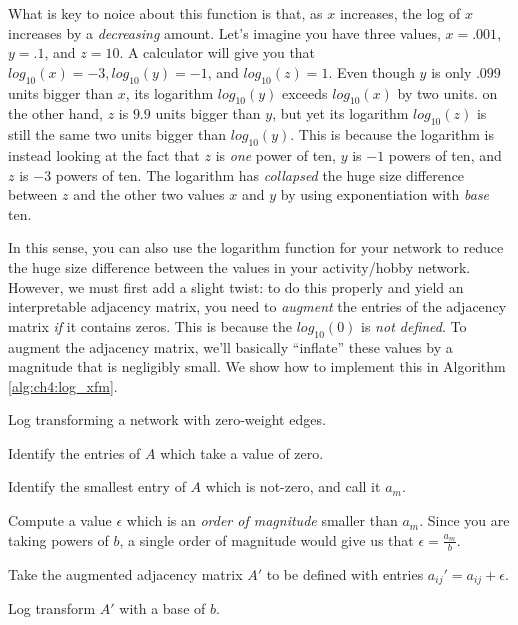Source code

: What is key to noice about this function is that, as $x$ increases, the log of $x$ increases by a \emph{decreasing} amount. Let's imagine you have three values, $x = .001$, $y = .1$, and $z = 10$. A calculator will give you that $log_{10}(x) = -3, log_{10}(y) = -1$, and $log_{10}(z) = 1$. Even though $y$ is only $.099$ units bigger than $x$, its logarithm $log_{10}(y)$ exceeds $log_{10}(x)$ by two units. on the other hand, $z$ is $9.9$ units bigger than $y$, but yet its logarithm $log_{10}(z)$ is still the same two units bigger than $log_{10}(y)$. This is because the logarithm is instead looking at the fact that $z$ is \emph{one} power of ten, $y$ is $-1$ powers of ten, and $z$ is $-3$ powers of ten. The logarithm has \emph{collapsed} the huge size difference between $z$ and the other two values $x$ and $y$ by using exponentiation with \emph{base} ten. 


In this sense, you can also use the logarithm function for your network to reduce the huge size difference between the values in your activity/hobby network. However, we must first add a slight twist: to do this properly and yield an interpretable adjacency matrix, you need to \emph{augment} the entries of the adjacency matrix \emph{if} it contains zeros. This is because the $log_{10}(0)$ is \emph{not defined}. To augment the adjacency matrix, we'll basically ``inflate'' these values by a magnitude that is negligibly small. We show how to implement this in Algorithm \ref{alg:ch4:log_xfm}.

\begin{algorithm}[h]
    \SetAlgoLined
    \caption{Log transforming a network with zero-weight edges.}

    Identify the entries of $A$ which take a value of zero.

    Identify the smallest entry of $A$ which is not-zero, and call it $a_m$.

    Compute a value $\epsilon$ which is an \emph{order of magnitude} smaller than $a_m$. Since you are taking powers of $b$, a single order of magnitude would give us that $\epsilon = \frac{a_m}{b}$. 

    Take the augmented adjacency matrix $A'$ to be defined with entries $a_{ij}' = a_{ij} + \epsilon$.

    Log transform $A'$ with a base of $b$.
\end{algorithm}

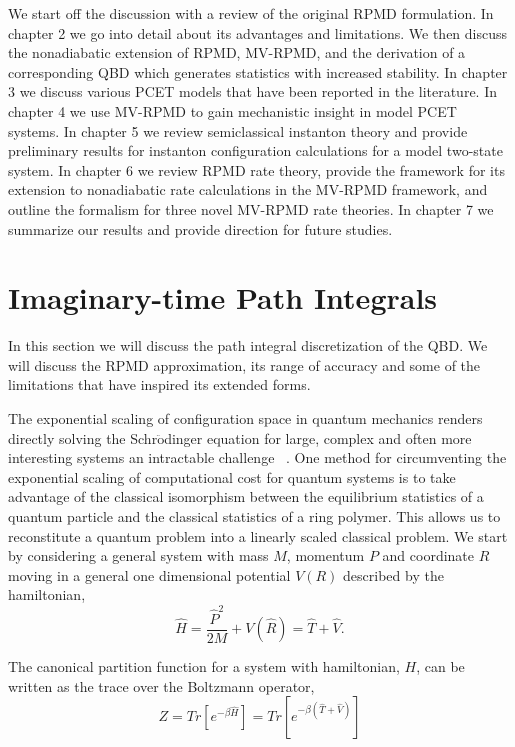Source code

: \documentclass[phd,tocprelim]{cornell}
\begin{document}
We start off the discussion with a review of the original RPMD formulation. In chapter 2 we go into detail about its advantages and limitations. We then discuss the nonadiabatic extension of RPMD, MV-RPMD,  and the derivation of a corresponding QBD which generates statistics with increased stability. In chapter 3 we discuss various PCET models that have been reported in the literature. In chapter 4 we use MV-RPMD to gain mechanistic insight in model PCET systems. In chapter 5 we review semiclassical instanton theory and provide preliminary results for instanton configuration calculations for a model two-state system. In chapter 6 we review RPMD rate theory, provide the framework for its extension to nonadiabatic rate calculations in the MV-RPMD framework, and outline the formalism for three novel MV-RPMD rate theories.  In chapter 7 we summarize our results and provide direction for future studies. 

\chapter{Imaginary-time Path Integrals}


In this section we will discuss the path integral discretization of the QBD. We will discuss the RPMD approximation, its range of accuracy and some of the limitations that have inspired its extended forms. 


The exponential scaling of configuration space in quantum mechanics renders directly solving the Schr$\ddot{\textrm{o}}$dinger equation for large, complex and often more interesting systems an intractable challenge ~\cite{MAKRI1994, MAKRI1995}. One method for circumventing the exponential scaling of computational cost for quantum systems is to take advantage of the classical isomorphism between the equilibrium statistics of a quantum particle and the classical statistics of a ring polymer. This allows us to reconstitute a quantum problem into a linearly scaled classical problem. We start by
considering a general system with mass $M$,  momentum $P$ and coordinate $R$ moving in a general one dimensional potential $V(R)$ described by the hamiltonian,
\begin{equation}
\hat{H} = \frac{\hat{P}^2}{2M} + V(\hat{R}) = \hat{T} +\hat{V}.
\end{equation}

The canonical partition function for a system with hamiltonian, $H$, can be written as the trace over the Boltzmann operator,
\begin{equation}
Z= Tr[e^{-\beta \hat{H}}] =  Tr[e^{-\beta (\hat{T} + \hat{V})}]
\end{equation}
\end{document}
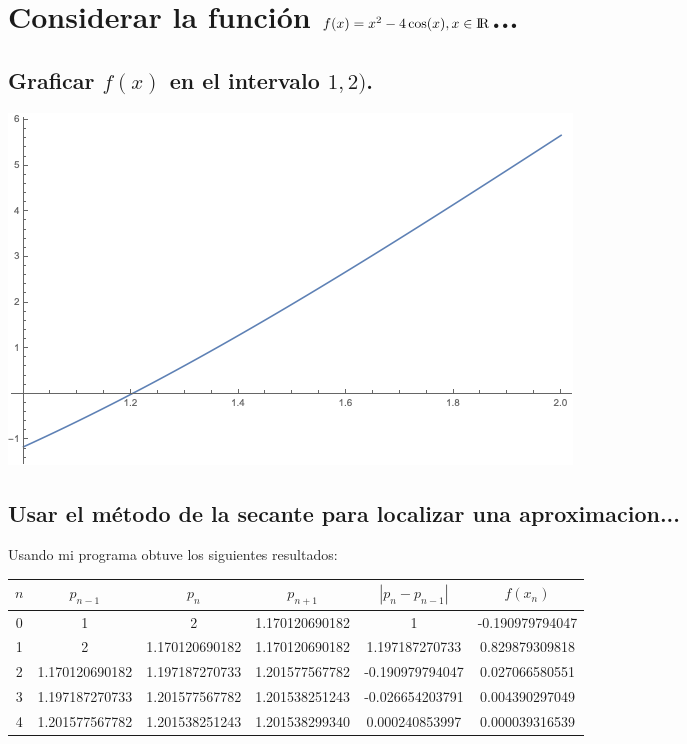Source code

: \documentclass{article}
\begin{document}
\section{Considerar la función $f(x) = x^2-4\cos(x) , x \in {\rm I\!R}$...}
\subsection{Graficar $f(x)$ en el intervalo $1,2)$.}
\includegraphics[scale=0.75]{grafica.png}

\subsection{Usar el método de la secante para localizar una aproximacion...}
Usando mi programa obtuve los siguientes resultados:

\begin{center}
    \begin{tabular}{||c c c c c c||} 
    \hline
    $n$ & $p_{n-1}$ & $p_{n}$  & $p_{n+1}$ & $|p_n - p_{n-1}|$ & $f(x_n)$\\ [0.5ex] 
    \hline\hline
    0 & 1 & 2 & 1.170120690182 & 1 & -0.190979794047 \\ 
    \hline
    1 & 2 & 1.170120690182 & 1.170120690182 & 1.197187270733 & 0.829879309818 \\
    \hline
    2 & 1.170120690182 & 1.197187270733 & 1.201577567782  & -0.190979794047 & 0.027066580551\\
    \hline
    3 & 1.197187270733 & 1.201577567782 & 1.201538251243 & -0.026654203791 & 0.004390297049\\
    \hline
    4 & 1.201577567782 & 1.201538251243 & 1.201538299340  & 0.000240853997 & 0.000039316539\\ [1ex]
    \hline

   \end{tabular}
\end{center}
\end{document}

● **Assignment**
The answer must be the full listing, word for word, with no images in it.

● **Result**
Source code

: What is key to noice about this function is that, as $x$ increases, the log of $x$ increases by a \emph{decreasing} amount. Let's imagine you have three values, $x = .001$, $y = .1$, and $z = 10$. A calculator will give you that $log_{10}(x) = -3, log_{10}(y) = -1$, and $log_{10}(z) = 1$. Even though $y$ is only $.099$ units bigger than $x$, its logarithm $log_{10}(y)$ exceeds $log_{10}(x)$ by two units. on the other hand, $z$ is $9.9$ units bigger than $y$, but yet its logarithm $log_{10}(z)$ is still the same two units bigger than $log_{10}(y)$. This is because the logarithm is instead looking at the fact that $z$ is \emph{one} power of ten, $y$ is $-1$ powers of ten, and $z$ is $-3$ powers of ten. The logarithm has \emph{collapsed} the huge size difference between $z$ and the other two values $x$ and $y$ by using exponentiation with \emph{base} ten. 


In this sense, you can also use the logarithm function for your network to reduce the huge size difference between the values in your activity/hobby network. However, we must first add a slight twist: to do this properly and yield an interpretable adjacency matrix, you need to \emph{augment} the entries of the adjacency matrix \emph{if} it contains zeros. This is because the $log_{10}(0)$ is \emph{not defined}. To augment the adjacency matrix, we'll basically ``inflate'' these values by a magnitude that is negligibly small. We show how to implement this in Algorithm \ref{alg:ch4:log_xfm}.

\begin{algorithm}[h]
    \SetAlgoLined
    \caption{Log transforming a network with zero-weight edges.}

    Identify the entries of $A$ which take a value of zero.

    Identify the smallest entry of $A$ which is not-zero, and call it $a_m$.

    Compute a value $\epsilon$ which is an \emph{order of magnitude} smaller than $a_m$. Since you are taking powers of $b$, a single order of magnitude would give us that $\epsilon = \frac{a_m}{b}$. 

    Take the augmented adjacency matrix $A'$ to be defined with entries $a_{ij}' = a_{ij} + \epsilon$.

    Log transform $A'$ with a base of $b$.
\end{algorithm}

Source code

: \documentclass[phd,tocprelim]{cornell}
\begin{document}
We start off the discussion with a review of the original RPMD formulation. In chapter 2 we go into detail about its advantages and limitations. We then discuss the nonadiabatic extension of RPMD, MV-RPMD,  and the derivation of a corresponding QBD which generates statistics with increased stability. In chapter 3 we discuss various PCET models that have been reported in the literature. In chapter 4 we use MV-RPMD to gain mechanistic insight in model PCET systems. In chapter 5 we review semiclassical instanton theory and provide preliminary results for instanton configuration calculations for a model two-state system. In chapter 6 we review RPMD rate theory, provide the framework for its extension to nonadiabatic rate calculations in the MV-RPMD framework, and outline the formalism for three novel MV-RPMD rate theories.  In chapter 7 we summarize our results and provide direction for future studies. 

\chapter{Imaginary-time Path Integrals}


In this section we will discuss the path integral discretization of the QBD. We will discuss the RPMD approximation, its range of accuracy and some of the limitations that have inspired its extended forms. 


The exponential scaling of configuration space in quantum mechanics renders directly solving the Schr$\ddot{\textrm{o}}$dinger equation for large, complex and often more interesting systems an intractable challenge ~\cite{MAKRI1994, MAKRI1995}. One method for circumventing the exponential scaling of computational cost for quantum systems is to take advantage of the classical isomorphism between the equilibrium statistics of a quantum particle and the classical statistics of a ring polymer. This allows us to reconstitute a quantum problem into a linearly scaled classical problem. We start by
considering a general system with mass $M$,  momentum $P$ and coordinate $R$ moving in a general one dimensional potential $V(R)$ described by the hamiltonian,
\begin{equation}
\hat{H} = \frac{\hat{P}^2}{2M} + V(\hat{R}) = \hat{T} +\hat{V}.
\end{equation}

The canonical partition function for a system with hamiltonian, $H$, can be written as the trace over the Boltzmann operator,
\begin{equation}
Z= Tr[e^{-\beta \hat{H}}] =  Tr[e^{-\beta (\hat{T} + \hat{V})}]
\end{equation}
\end{document}
Source code

: \documentclass{article}
\begin{document}
\section{Considerar la función $f(x) = x^2-4\cos(x) , x \in {\rm I\!R}$...}
\subsection{Graficar $f(x)$ en el intervalo $1,2)$.}
\includegraphics[scale=0.75]{grafica.png}

\subsection{Usar el método de la secante para localizar una aproximacion...}
Usando mi programa obtuve los siguientes resultados:

\begin{center}
    \begin{tabular}{||c c c c c c||} 
    \hline
    $n$ & $p_{n-1}$ & $p_{n}$  & $p_{n+1}$ & $|p_n - p_{n-1}|$ & $f(x_n)$\\ [0.5ex] 
    \hline\hline
    0 & 1 & 2 & 1.170120690182 & 1 & -0.190979794047 \\ 
    \hline
    1 & 2 & 1.170120690182 & 1.170120690182 & 1.197187270733 & 0.829879309818 \\
    \hline
    2 & 1.170120690182 & 1.197187270733 & 1.201577567782  & -0.190979794047 & 0.027066580551\\
    \hline
    3 & 1.197187270733 & 1.201577567782 & 1.201538251243 & -0.026654203791 & 0.004390297049\\
    \hline
    4 & 1.201577567782 & 1.201538251243 & 1.201538299340  & 0.000240853997 & 0.000039316539\\ [1ex]
    \hline

   \end{tabular}
\end{center}
\end{document}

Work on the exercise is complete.